Quels moyens pourraient être utilisés pour faire face à un mouvement insurrectionnel ?

Insurrectionnel ! Le mot n’est pas trop fort, puisqu’il a été utilisé en 2005, lors des émeutes dans les banlieues. Peut-être pour justifier la proclamation de l’état d’urgence décidé par le conseil des ministres, à la demande de Nicolas Sarkozy, alors ministre de l’Intérieur.

À l’origine, en 1955, l’état d’urgence ne pouvait être décidé que par un vote des parlementaires. Mais une ordonnance de 1960 a transféré cette attribution au pouvoir exécutif, du moins pour une période de douze jours. Ensuite, il faut une loi. Cette mesure peut être utilisée en cas d’atteintes graves à l’ordre public, ou pour faire face à une calamité nationale, hypothèse envisagée en 2009, alors que l’on parlait d’une épidémie de grippe qui devait toucher des millions de personnes et désorganiser le pays. On se souvient de ces réunions de crise sous la houlette du ministre de l’intérieur.

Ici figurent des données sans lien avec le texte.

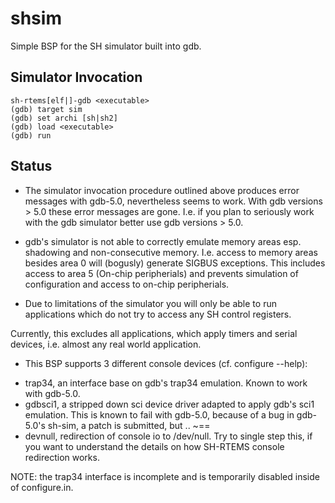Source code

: shsim
=====

Simple BSP for the SH simulator built into gdb.

Simulator Invocation
--------------------
```shell
sh-rtems[elf|]-gdb <executable>
(gdb) target sim
(gdb) set archi [sh|sh2]
(gdb) load <executable>
(gdb) run
```

Status
------
* The simulator invocation procedure outlined above produces error messages
with gdb-5.0, nevertheless seems to work. With gdb versions > 5.0 these
error messages are gone. I.e. if you plan to seriously work with the gdb
simulator better use gdb versions > 5.0.

* gdb's simulator is not able to correctly emulate memory areas esp. shadowing
and non-consecutive memory. I.e. access to memory areas besides area 0 will 
(bogusly) generate SIGBUS exceptions.  This includes access to area 5 
(On-chip peripherials) and prevents simulation of configuration and access
to on-chip peripherials.

* Due to limitations of the simulator you will only be able to run
applications which do not try to access any SH control registers.

Currently, this excludes all applications, which apply timers and serial 
devices, i.e. almost any real world application.

* This BSP supports 3 different console devices (cf. configure --help):
- trap34, an interface base on gdb's trap34 emulation. Known to work with
  gdb-5.0.
- gdbsci1, a stripped down sci device driver adapted to apply gdb's sci1
emulation. This is known to fail with gdb-5.0, because of a bug in gdb-5.0's 
sh-sim, a patch is submitted, but .. ~==
- devnull, redirection of console io to /dev/null. Try to single step this,
if you want to understand the details on how SH-RTEMS console redirection
works.

NOTE: the trap34 interface is incomplete and is temporarily disabled
inside of configure.in.
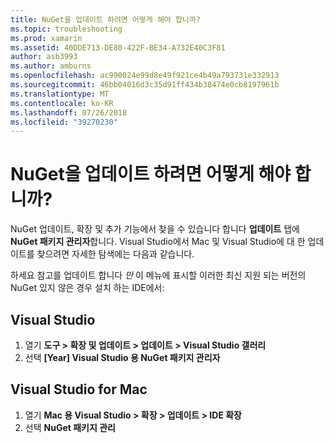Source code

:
 ```yaml
---
title: NuGet을 업데이트 하려면 어떻게 해야 합니까?
ms.topic: troubleshooting
ms.prod: xamarin
ms.assetid: 40DDE713-DE80-422F-BE34-A732E40C3F81
author: asb3993
ms.author: amburns
ms.openlocfilehash: ac990024e99d8e49f921ce4b49a793731e332913
ms.sourcegitcommit: 46bb04016d3c35d91ff434b38474e0cb8197961b
ms.translationtype: MT
ms.contentlocale: ko-KR
ms.lasthandoff: 07/26/2018
ms.locfileid: "39270230"
---
```

# <a name="how-can-i-update-nuget"></a>NuGet을 업데이트 하려면 어떻게 해야 합니까?

NuGet 업데이트, 확장 및 추가 기능에서 찾을 수 있습니다 합니다 **업데이트** 탭에 **NuGet 패키지 관리자**합니다. Visual Studio에서 Mac 및 Visual Studio에 대 한 업데이트를 찾으려면 자세한 탐색에는 다음과 같습니다. 

하세요 참고를 업데이트 합니다 *만* 이 메뉴에 표시할 이러한 최신 지원 되는 버전의 NuGet 있지 않은 경우 설치 하는 IDE에서:

## <a name="visual-studio"></a>Visual Studio
1. 열기 **도구 > 확장 및 업데이트 > 업데이트 > Visual Studio 갤러리**
2. 선택 **[Year] Visual Studio 용 NuGet 패키지 관리자**

## <a name="visual-studio-for-mac"></a>Visual Studio for Mac

1. 열기 **Mac 용 Visual Studio > 확장 > 업데이트 > IDE 확장**
2. 선택 **NuGet 패키지 관리**

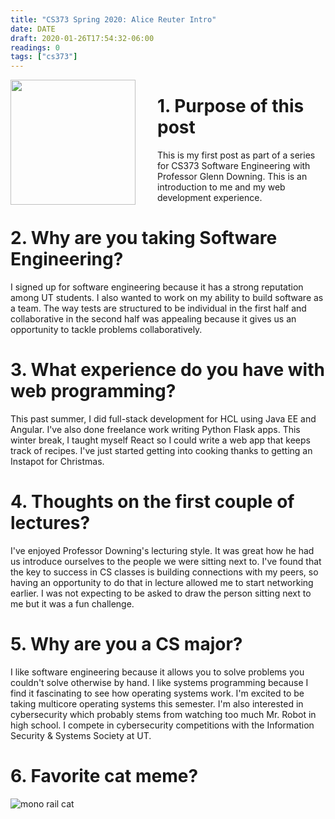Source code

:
 ```yaml
---
title: "CS373 Spring 2020: Alice Reuter Intro"
date: DATE
draft: 2020-01-26T17:54:32-06:00
readings: 0
tags: ["cs373"]
---
```



<img src="/img/cs373/linkedin.png" width="200" align="left" style="padding-right:2rem" />


# 1. Purpose of this post

This is my first post as part of a series for CS373 Software Engineering with Professor Glenn Downing. This is an introduction to me and my web development experience.

# 2. Why are you taking Software Engineering?

I signed up for software engineering because it has a strong reputation among UT students. I also wanted to work on my ability to build software as a team. The way tests are structured to be individual in the first half and collaborative in the second half was appealing because it gives us an opportunity to tackle problems collaboratively.

# 3. What experience do you have with web programming?

This past summer, I did full-stack development for HCL using Java EE and Angular. I've also done freelance work writing Python Flask apps. This winter break, I taught myself React so I could write a web app that keeps track of recipes. I've just started getting into cooking thanks to getting an Instapot for Christmas. 

# 4. Thoughts on the first couple of lectures?

I've enjoyed Professor Downing's lecturing style. It was great how he had us introduce ourselves to the people we were sitting next to. I've found that the key to success in CS classes is building connections with my peers, so having an opportunity to do that in lecture allowed me to start networking earlier. I was not expecting to be asked to draw the person sitting next to me but it was a fun challenge.

# 5. Why are you a CS major?

I like software engineering because it allows you to solve problems you couldn't solve otherwise by hand. I like systems programming because I find it fascinating to see how operating systems work. I'm excited to be taking multicore operating systems this semester. I'm also interested in cybersecurity which probably stems from watching too much Mr. Robot in high school. I compete in cybersecurity competitions with the Information Security & Systems Society at UT. 

# 6. Favorite cat meme?

![mono rail cat](/img/cs373/monorail-cat.jpg)
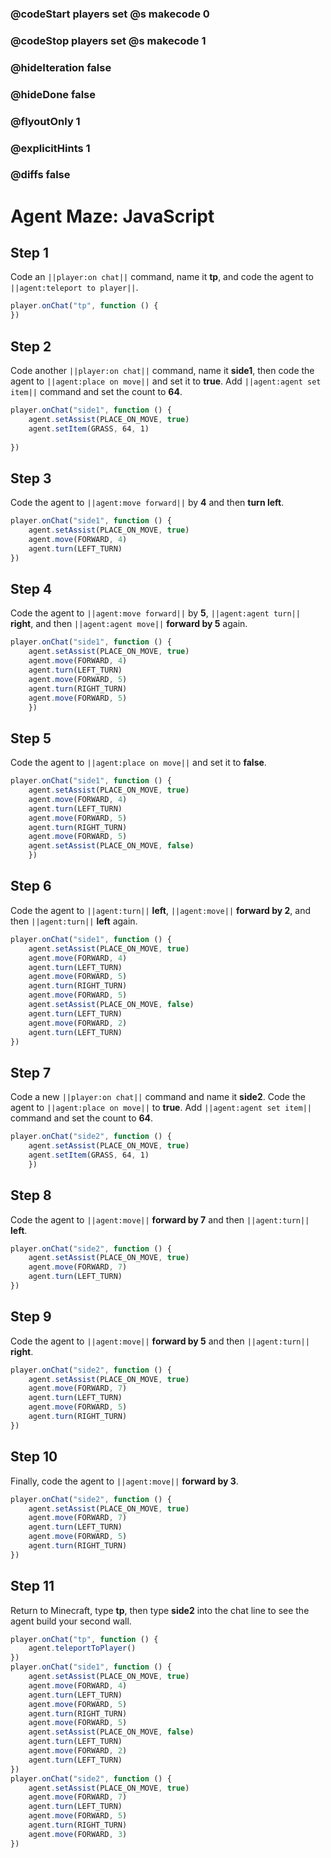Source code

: ### @codeStart players set @s makecode 0
### @codeStop players set @s makecode 1

### @hideIteration false
### @hideDone false
### @flyoutOnly 1
### @explicitHints 1
### @diffs false
# Agent Maze: JavaScript

## Step 1
Code an ``||player:on chat||`` command, name it **tp**, and code the agent to ``||agent:teleport to player||``.

```javascript
player.onChat("tp", function () {
})
```

## Step 2

Code another ``||player:on chat||`` command, name it **side1**, then code the agent to  ``||agent:place on move||`` and set it to **true**. Add ``||agent:agent set item||`` command and set the count to **64**.

```javascript
player.onChat("side1", function () { 
    agent.setAssist(PLACE_ON_MOVE, true)
    agent.setItem(GRASS, 64, 1) 
   
}) 
```

## Step 3

Code the agent to ``||agent:move forward||`` by **4** and then **turn left**.  

```javascript
player.onChat("side1", function () { 
    agent.setAssist(PLACE_ON_MOVE, true) 
    agent.move(FORWARD, 4) 
    agent.turn(LEFT_TURN) 
}) 
```

## Step 4

Code the agent to ``||agent:move forward||`` by **5**, ``||agent:agent turn||`` **right**, and then ``||agent:agent move||`` **forward by 5** again.

```javascript
player.onChat("side1", function () { 
    agent.setAssist(PLACE_ON_MOVE, true) 
    agent.move(FORWARD, 4) 
    agent.turn(LEFT_TURN) 
    agent.move(FORWARD, 5) 
    agent.turn(RIGHT_TURN) 
    agent.move(FORWARD, 5) 
    })
```

## Step 5

Code the agent to ``||agent:place on move||`` and set it to **false**. 

```javascript
player.onChat("side1", function () { 
    agent.setAssist(PLACE_ON_MOVE, true) 
    agent.move(FORWARD, 4) 
    agent.turn(LEFT_TURN) 
    agent.move(FORWARD, 5) 
    agent.turn(RIGHT_TURN) 
    agent.move(FORWARD, 5) 
    agent.setAssist(PLACE_ON_MOVE, false) 
    }) 
```

## Step 6

Code the agent to ``||agent:turn||`` **left**, ``||agent:move||`` **forward by 2**, and then ``||agent:turn||`` **left** again.

```javascript
player.onChat("side1", function () { 
    agent.setAssist(PLACE_ON_MOVE, true) 
    agent.move(FORWARD, 4) 
    agent.turn(LEFT_TURN) 
    agent.move(FORWARD, 5) 
    agent.turn(RIGHT_TURN) 
    agent.move(FORWARD, 5) 
    agent.setAssist(PLACE_ON_MOVE, false) 
    agent.turn(LEFT_TURN) 
    agent.move(FORWARD, 2) 
    agent.turn(LEFT_TURN) 
})
```

## Step 7

Code a new ``||player:on chat||`` command and name it **side2**. Code the agent to ``||agent:place on move||`` to **true**. Add ``||agent:agent set item||`` command and set the count to **64**.

```javascript
player.onChat("side2", function () { 
    agent.setAssist(PLACE_ON_MOVE, true) 
    agent.setItem(GRASS, 64, 1) 
    }) 
```

## Step 8

Code the agent to ``||agent:move||`` **forward by 7** and then ``||agent:turn||`` **left**.

```javascript
player.onChat("side2", function () { 
    agent.setAssist(PLACE_ON_MOVE, true) 
    agent.move(FORWARD, 7) 
    agent.turn(LEFT_TURN) 
})
```

## Step 9

Code the agent to ``||agent:move||`` **forward by 5** and then ``||agent:turn||`` **right**.

```javascript
player.onChat("side2", function () { 
    agent.setAssist(PLACE_ON_MOVE, true) 
    agent.move(FORWARD, 7) 
    agent.turn(LEFT_TURN) 
    agent.move(FORWARD, 5) 
    agent.turn(RIGHT_TURN) 
})
```

## Step 10

Finally, code the agent to ``||agent:move||`` **forward by 3**.

```javascript
player.onChat("side2", function () { 
    agent.setAssist(PLACE_ON_MOVE, true) 
    agent.move(FORWARD, 7) 
    agent.turn(LEFT_TURN) 
    agent.move(FORWARD, 5) 
    agent.turn(RIGHT_TURN) 
})
```

## Step 11

Return to Minecraft, type **tp**, then type **side2** into the chat line to see the agent build your second wall.

```javascript
player.onChat("tp", function () { 
    agent.teleportToPlayer() 
}) 
player.onChat("side1", function () { 
    agent.setAssist(PLACE_ON_MOVE, true) 
    agent.move(FORWARD, 4) 
    agent.turn(LEFT_TURN) 
    agent.move(FORWARD, 5) 
    agent.turn(RIGHT_TURN) 
    agent.move(FORWARD, 5) 
    agent.setAssist(PLACE_ON_MOVE, false) 
    agent.turn(LEFT_TURN) 
    agent.move(FORWARD, 2) 
    agent.turn(LEFT_TURN) 
}) 
player.onChat("side2", function () { 
    agent.setAssist(PLACE_ON_MOVE, true) 
    agent.move(FORWARD, 7) 
    agent.turn(LEFT_TURN) 
    agent.move(FORWARD, 5) 
    agent.turn(RIGHT_TURN) 
    agent.move(FORWARD, 3) 
})
```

L’état d’urgence entraîne un durcissement des pouvoirs de police au détriment des libertés individuelles, comme la liberté d’aller et venir ou la liberté de réunion. Et autorise également la censure de la presse ou le couvre-feu. Dans le même temps, les prérogatives des autorités administratives sont renforcées. L’état d’urgence permet également de mettre en œuvre l’organisation générale de la nation en prévision d’une guerre.

Un échelon au-dessus, on trouve l’état de siège, prévu par la Constitution et le Code de la défense. Il est également décrété en conseil des ministres, dans l’éventualité d’une guerre ou d’une insurrection armée. Il transfère les pouvoirs de police aux autorités militaires, a minima pour le maintien de l’ordre.

Et enfin, l’article 16 de la Constitution (qui est un peu le fait du prince), lequel s’inspire de circonstances exceptionnelles. Son application est prévue uniquement si les institutions de la République sont menacées. Il est décidé par le chef de l’État, lequel prend alors tous les pouvoirs. Il n’a été utilisé qu’une seule fois, en 1961, lors du putsch de ce fumeux « quarteron de généraux en retraite ».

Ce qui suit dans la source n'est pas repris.